══ SOURCE RECORDS ══

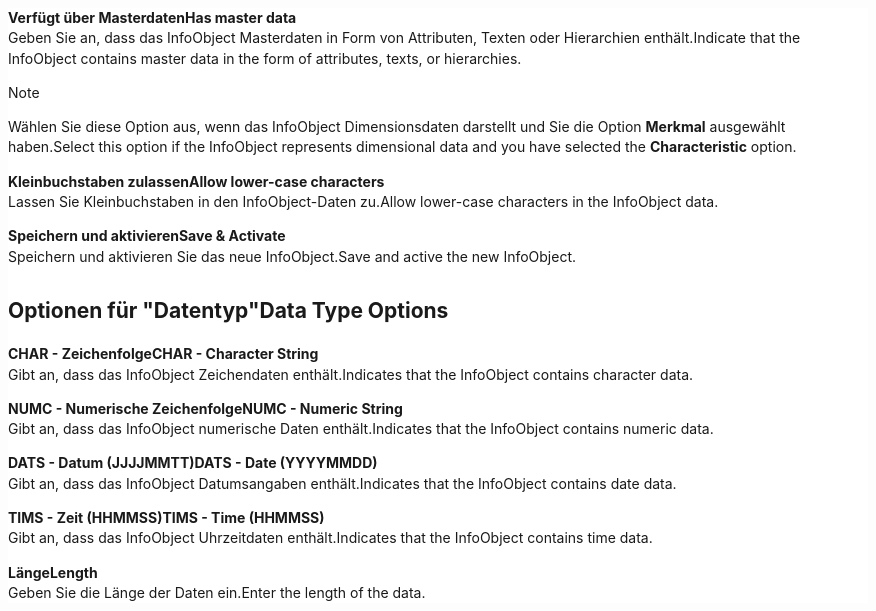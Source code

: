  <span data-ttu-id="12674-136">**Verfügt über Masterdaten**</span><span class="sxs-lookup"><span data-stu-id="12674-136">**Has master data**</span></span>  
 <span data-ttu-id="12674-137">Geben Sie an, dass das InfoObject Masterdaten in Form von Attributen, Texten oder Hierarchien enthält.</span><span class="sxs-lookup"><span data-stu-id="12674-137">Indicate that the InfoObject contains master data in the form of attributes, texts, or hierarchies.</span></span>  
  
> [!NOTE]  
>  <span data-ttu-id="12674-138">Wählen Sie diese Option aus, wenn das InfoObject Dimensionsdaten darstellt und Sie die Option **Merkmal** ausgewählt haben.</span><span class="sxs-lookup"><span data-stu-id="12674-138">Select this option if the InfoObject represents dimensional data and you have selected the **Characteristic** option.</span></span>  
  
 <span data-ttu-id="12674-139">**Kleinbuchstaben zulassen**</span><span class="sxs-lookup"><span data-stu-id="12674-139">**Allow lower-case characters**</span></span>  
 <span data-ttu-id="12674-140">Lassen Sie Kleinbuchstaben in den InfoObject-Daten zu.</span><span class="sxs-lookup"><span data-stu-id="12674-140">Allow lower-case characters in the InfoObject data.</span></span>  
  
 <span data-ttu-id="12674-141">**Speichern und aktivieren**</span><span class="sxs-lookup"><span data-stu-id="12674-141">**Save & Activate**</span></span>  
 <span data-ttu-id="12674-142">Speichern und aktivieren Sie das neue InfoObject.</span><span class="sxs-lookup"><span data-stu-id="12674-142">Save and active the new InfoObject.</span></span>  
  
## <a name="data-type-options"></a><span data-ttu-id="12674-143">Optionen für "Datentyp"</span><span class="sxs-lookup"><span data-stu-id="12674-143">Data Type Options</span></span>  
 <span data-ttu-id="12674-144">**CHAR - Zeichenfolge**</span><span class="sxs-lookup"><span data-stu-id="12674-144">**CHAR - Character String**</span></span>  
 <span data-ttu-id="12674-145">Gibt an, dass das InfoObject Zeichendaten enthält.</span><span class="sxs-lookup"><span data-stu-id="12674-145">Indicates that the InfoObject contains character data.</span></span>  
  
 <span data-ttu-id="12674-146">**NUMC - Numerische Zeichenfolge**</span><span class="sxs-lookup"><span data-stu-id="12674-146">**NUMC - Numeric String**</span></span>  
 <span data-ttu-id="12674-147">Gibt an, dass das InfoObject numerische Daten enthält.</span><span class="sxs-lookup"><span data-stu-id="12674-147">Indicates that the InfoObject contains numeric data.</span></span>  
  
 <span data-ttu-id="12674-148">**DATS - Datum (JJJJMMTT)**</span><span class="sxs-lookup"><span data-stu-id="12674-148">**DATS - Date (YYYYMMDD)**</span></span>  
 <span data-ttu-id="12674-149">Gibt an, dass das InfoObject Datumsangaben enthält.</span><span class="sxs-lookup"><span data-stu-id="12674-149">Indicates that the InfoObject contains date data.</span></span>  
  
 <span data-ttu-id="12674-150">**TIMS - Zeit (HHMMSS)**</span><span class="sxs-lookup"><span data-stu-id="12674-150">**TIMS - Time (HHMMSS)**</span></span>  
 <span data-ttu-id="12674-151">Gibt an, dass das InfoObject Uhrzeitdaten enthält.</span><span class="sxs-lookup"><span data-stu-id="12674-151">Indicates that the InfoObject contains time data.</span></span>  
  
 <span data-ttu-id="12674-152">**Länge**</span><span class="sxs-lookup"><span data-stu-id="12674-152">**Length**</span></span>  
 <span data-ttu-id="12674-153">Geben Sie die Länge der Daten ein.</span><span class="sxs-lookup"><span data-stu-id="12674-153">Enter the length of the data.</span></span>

═══
══ SOURCE RECORDS ══

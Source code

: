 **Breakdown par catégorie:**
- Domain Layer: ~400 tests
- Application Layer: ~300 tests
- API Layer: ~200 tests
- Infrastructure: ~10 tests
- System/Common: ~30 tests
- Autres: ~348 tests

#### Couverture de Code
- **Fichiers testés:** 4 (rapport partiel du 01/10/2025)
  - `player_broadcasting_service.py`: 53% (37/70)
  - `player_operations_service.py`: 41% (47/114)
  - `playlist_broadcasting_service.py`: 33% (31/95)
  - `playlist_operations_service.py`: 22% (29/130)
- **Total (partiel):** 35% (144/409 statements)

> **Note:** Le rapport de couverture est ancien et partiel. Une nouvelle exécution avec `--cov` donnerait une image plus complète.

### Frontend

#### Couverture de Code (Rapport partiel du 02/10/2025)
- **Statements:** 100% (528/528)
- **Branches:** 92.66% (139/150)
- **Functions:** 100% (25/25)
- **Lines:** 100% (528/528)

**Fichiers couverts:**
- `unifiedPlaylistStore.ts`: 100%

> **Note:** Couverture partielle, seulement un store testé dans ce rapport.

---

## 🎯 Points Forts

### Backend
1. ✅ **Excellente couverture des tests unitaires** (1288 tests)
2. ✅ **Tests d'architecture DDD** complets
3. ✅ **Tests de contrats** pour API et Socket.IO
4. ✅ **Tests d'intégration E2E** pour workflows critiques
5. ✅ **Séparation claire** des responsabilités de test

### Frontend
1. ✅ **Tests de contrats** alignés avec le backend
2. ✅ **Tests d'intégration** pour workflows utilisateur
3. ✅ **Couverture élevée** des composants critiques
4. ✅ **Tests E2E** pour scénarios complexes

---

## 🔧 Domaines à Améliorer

═══

▸ **ACTION ITEM**
Search the data for "String". Copy each line that has it.

▸ **RESULT OF THIS EXERCISE**
 <span data-ttu-id="12674-144">**CHAR - Zeichenfolge**</span><span class="sxs-lookup"><span data-stu-id="12674-144">**CHAR - Character String**</span></span>  
 <span data-ttu-id="12674-146">**NUMC - Numerische Zeichenfolge**</span><span class="sxs-lookup"><span data-stu-id="12674-146">**NUMC - Numeric String**</span></span>  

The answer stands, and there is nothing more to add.